The ALJ provided clear and convincing reasons for rejecting Morgan's testimony. The ALJ pointed to specific evidence in the record--including reports by Dr. Reaves, the treating psychiatrist, and Dr. Grosscup, the examining psychologist--in identifying what testimony was not credible and what evidence undermined Morgan's complaints. For example, the ALJ noted that, contrary to Morgan's claims of lack of improvement, Dr. Reaves reported that Morgan's mental symptoms improved with the use of medication. The ALJ also commented upon contradictions between Morgan's reports to Dr. Grosscup and his reports to Dr. Reaves regarding his activities. The ALJ also identified inconsistency among the Lane County Mental Health staff's observations and Morgan's denial of improvement in his condition and claims of contemplated suicide.

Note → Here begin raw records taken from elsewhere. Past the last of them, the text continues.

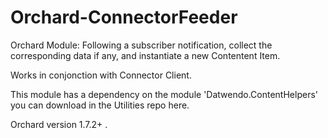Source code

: Orchard-ConnectorFeeder
=======================

Orchard Module: Following a subscriber notification, collect the corresponding data if any, and instantiate a new Contentent Item.

Works in conjonction with Connector Client.

This module has a dependency on the module 'Datwendo.ContentHelpers' you can download in the Utilities repo here.

Orchard version 1.7.2+ .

Morgan argues that the ALJ incorrectly determined that there was no evidence of his concentration problems in the psychological reports. Morgan points to several occasions when he complained of concentration problems to his examining physicians. Rather than determining that Morgan did not complain of concentration problems or that they did not exist in the record, the ALJ found that the examining psychologist's and treating psychiatrist's opinions were not supported by Morgan's complaints. The ALJ recognized that although Morgan "indicated that he had significant concentration problems and that he tends to 'drift' while doing tasks on a sustained basis, even yard work, an endeavor he previously acknowledged he could do well ..., his mental status evaluations did not reveal such cognitive defects. On the contrary, they revealed superior intellectual ability."
Contrary to Morgan's claims of disability, the ALJ determined that Morgan's ability to fix meals, do laundry, work in the yard, and occasionally care for his friend's child served as evidence of Morgan's ability to work. If a claimant is able to spend a substantial part of his day engaged in pursuits involving the performance of physical functions that are transferable to a work setting, a specific finding as to this fact may be sufficient to discredit a claimant's allegations. See Fair v. Bowen, 885 F.2d 597, 603 (9th Cir.1989). Rather than misconstruing the examining physician's diagnosis of a "lack of motivation," as Morgan contends, the ALJ, in noting Morgan's daily activities, pointed to the contradictions between Morgan's reported activities and his asserted limitations as an issue of credibility.
Citing the conflict between Morgan's testimony of subjective complaints and the objective medical evidence in the record, and noting the ALJ's personal observations, the ALJ provided specific and substantial reasons that undermined Morgan's credibility. "The inclusion of the ALJ's personal observations does not render the decision improper." Sellard v. Shalala, 37 F.3d 1506 (9th Cir.1994), citing Nyman v. Heckler, 779 F.2d 528, 531 (9th Cir.1985). "Where, as here, the ALJ has made specific findings justifying a decision to disbelieve an allegation ... and those findings are supported by substantial evidence in the record, our role is not to second-guess that decision." Fair, 885 F.2d at 603.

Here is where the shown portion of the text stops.